I suppose we spent more time searching around bomb sites, and places where aircraft had crashed, than anywhere else. In the long summer holidays it was great fun. We used to collect shrapnel and
anything else we could find and swap it for other things like sweets – which were obviously in short supply – or perhaps even a football, if you had enough ‘currency’.
Because that is what all these spoils of war were – currency. Sometimes, you’d just swap what you had for a ‘better’ bit of shrapnel to build up your collection.

Anyway, one day my brother was setting off for work and I was still in bed, and he called up to me that a German plane had been damaged that night and that part of its engine was lying in our
front garden. I’d never moved so fast. I got dressed as quickly as I could and raced downstairs. There was no sign of anything in our garden. He was pulling my leg. That was the thing, though
– we lived right in the thick of it and we just made a joke of it all. It was just part of our lives.

Len Johnson, London

We were sitting in the air-raid shelter one night. The sirens had sounded but there was no sign of the bombers yet. My parents were discussing the chap down the road who had a
bit of a reputation with the ladies. I was only about nine years old and wasn’t involved in the conversation but children pick up on these things.

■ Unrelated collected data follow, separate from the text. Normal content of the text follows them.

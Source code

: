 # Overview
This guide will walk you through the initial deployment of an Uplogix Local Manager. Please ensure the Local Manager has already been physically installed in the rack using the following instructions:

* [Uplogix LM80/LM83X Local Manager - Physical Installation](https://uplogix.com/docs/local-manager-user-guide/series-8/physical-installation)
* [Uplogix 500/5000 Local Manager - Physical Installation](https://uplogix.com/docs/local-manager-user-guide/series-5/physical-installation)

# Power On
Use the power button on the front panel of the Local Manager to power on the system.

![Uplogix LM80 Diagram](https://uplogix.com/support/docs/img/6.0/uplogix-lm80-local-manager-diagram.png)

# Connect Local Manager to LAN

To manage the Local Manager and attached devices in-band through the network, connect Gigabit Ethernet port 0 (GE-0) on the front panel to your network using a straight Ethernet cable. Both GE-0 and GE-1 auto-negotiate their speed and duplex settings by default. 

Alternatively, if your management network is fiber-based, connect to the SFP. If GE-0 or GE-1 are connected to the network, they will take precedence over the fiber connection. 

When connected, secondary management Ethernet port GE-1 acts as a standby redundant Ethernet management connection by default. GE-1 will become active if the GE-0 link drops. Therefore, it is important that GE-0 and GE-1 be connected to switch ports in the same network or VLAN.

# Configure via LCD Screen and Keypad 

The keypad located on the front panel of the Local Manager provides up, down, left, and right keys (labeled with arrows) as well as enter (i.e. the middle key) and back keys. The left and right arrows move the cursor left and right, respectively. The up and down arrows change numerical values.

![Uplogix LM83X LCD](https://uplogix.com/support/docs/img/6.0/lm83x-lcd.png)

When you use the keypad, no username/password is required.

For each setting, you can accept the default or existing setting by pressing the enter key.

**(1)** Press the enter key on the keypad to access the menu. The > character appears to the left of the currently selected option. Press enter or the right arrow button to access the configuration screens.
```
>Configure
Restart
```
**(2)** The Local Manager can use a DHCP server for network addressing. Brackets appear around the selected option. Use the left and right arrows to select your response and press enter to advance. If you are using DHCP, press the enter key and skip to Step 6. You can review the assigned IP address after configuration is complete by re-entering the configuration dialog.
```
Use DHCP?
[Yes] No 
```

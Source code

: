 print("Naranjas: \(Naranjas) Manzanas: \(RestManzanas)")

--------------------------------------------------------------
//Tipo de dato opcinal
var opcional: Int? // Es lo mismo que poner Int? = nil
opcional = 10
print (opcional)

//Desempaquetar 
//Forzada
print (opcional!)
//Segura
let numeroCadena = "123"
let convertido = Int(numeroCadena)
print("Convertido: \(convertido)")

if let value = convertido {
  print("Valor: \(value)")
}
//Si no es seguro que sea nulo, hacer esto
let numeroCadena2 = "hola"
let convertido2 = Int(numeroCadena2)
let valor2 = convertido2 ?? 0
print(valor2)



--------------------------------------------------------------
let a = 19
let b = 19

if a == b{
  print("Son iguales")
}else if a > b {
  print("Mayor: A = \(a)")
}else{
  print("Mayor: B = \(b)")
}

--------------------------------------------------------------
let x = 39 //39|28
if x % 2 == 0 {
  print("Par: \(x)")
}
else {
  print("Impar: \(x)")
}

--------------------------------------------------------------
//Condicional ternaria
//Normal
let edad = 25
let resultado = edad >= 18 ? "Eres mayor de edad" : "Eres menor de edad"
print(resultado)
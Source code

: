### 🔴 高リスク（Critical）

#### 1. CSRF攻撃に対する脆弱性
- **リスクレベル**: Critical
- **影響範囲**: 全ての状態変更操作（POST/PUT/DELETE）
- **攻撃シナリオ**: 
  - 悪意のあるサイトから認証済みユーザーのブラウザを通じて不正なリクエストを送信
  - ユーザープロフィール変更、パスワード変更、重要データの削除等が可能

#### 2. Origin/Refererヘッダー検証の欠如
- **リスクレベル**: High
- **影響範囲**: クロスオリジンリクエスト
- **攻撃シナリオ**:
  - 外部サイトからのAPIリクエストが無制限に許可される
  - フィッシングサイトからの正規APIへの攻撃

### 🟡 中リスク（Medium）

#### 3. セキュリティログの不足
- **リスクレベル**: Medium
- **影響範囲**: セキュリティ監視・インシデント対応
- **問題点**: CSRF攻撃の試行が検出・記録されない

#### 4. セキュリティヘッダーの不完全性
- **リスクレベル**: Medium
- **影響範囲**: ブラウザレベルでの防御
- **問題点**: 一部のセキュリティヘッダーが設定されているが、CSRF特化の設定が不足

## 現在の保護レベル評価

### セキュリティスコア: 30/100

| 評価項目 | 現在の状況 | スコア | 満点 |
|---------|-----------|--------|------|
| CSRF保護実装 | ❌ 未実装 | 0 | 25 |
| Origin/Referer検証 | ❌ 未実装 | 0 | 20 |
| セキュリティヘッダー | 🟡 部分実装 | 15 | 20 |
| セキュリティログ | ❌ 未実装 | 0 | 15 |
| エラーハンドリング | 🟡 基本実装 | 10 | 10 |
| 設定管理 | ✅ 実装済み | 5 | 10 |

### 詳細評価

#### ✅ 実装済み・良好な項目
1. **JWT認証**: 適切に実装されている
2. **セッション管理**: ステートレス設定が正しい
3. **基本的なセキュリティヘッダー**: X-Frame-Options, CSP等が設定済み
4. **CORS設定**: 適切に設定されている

Anyway, they were pulling him to pieces when
my elder brother – he’d be about fifteen at the time – piped up and said: ‘I know why he only goes out with blondes.’

Both my parents stopped talking and just stared at him. Then he said: ‘It’s because he’s afraid of the blackout.’ My parents didn’t know whether to laugh or tell
him off. He told me later that he’d heard the comedian Max Miller crack the joke on the wireless.